Send back the entries below exactly as they appear.

***

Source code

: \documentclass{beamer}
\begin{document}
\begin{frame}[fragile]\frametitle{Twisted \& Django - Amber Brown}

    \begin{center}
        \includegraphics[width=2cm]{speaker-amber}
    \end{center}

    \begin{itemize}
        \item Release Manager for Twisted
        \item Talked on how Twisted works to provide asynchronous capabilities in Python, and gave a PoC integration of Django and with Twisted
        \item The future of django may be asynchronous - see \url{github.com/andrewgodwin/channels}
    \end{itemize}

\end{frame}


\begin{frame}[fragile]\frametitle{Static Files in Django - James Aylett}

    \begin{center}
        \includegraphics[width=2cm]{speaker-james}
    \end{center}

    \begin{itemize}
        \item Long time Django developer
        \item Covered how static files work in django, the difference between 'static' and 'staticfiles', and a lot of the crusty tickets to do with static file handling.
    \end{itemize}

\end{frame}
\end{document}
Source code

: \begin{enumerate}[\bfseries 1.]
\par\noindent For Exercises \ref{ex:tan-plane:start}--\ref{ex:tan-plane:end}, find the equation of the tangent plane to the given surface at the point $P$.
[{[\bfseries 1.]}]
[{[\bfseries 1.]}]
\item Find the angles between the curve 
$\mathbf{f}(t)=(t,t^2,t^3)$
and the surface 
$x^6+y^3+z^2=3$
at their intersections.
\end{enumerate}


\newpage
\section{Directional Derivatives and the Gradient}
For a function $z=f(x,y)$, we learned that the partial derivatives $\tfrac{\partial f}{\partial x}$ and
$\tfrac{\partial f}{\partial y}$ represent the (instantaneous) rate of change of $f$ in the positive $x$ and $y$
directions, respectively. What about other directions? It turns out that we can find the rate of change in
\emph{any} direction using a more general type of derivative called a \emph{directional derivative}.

***

:: The answer ::
Source code

: \documentclass{beamer}
\begin{document}
\begin{frame}[fragile]\frametitle{Twisted \& Django - Amber Brown}

    \begin{center}
        \includegraphics[width=2cm]{speaker-amber}
    \end{center}

    \begin{itemize}
        \item Release Manager for Twisted
        \item Talked on how Twisted works to provide asynchronous capabilities in Python, and gave a PoC integration of Django and with Twisted
        \item The future of django may be asynchronous - see \url{github.com/andrewgodwin/channels}
    \end{itemize}

\end{frame}


\begin{frame}[fragile]\frametitle{Static Files in Django - James Aylett}

    \begin{center}
        \includegraphics[width=2cm]{speaker-james}
    \end{center}

    \begin{itemize}
        \item Long time Django developer
        \item Covered how static files work in django, the difference between 'static' and 'staticfiles', and a lot of the crusty tickets to do with static file handling.
    \end{itemize}

\end{frame}
\end{document}
Source code

: \begin{enumerate}[\bfseries 1.]
\par\noindent For Exercises \ref{ex:tan-plane:start}--\ref{ex:tan-plane:end}, find the equation of the tangent plane to the given surface at the point $P$.
[{[\bfseries 1.]}]
[{[\bfseries 1.]}]
\item Find the angles between the curve 
$\mathbf{f}(t)=(t,t^2,t^3)$
and the surface 
$x^6+y^3+z^2=3$
at their intersections.
\end{enumerate}


\newpage
\section{Directional Derivatives and the Gradient}
For a function $z=f(x,y)$, we learned that the partial derivatives $\tfrac{\partial f}{\partial x}$ and
$\tfrac{\partial f}{\partial y}$ represent the (instantaneous) rate of change of $f$ in the positive $x$ and $y$
directions, respectively. What about other directions? It turns out that we can find the rate of change in
\emph{any} direction using a more general type of derivative called a \emph{directional derivative}.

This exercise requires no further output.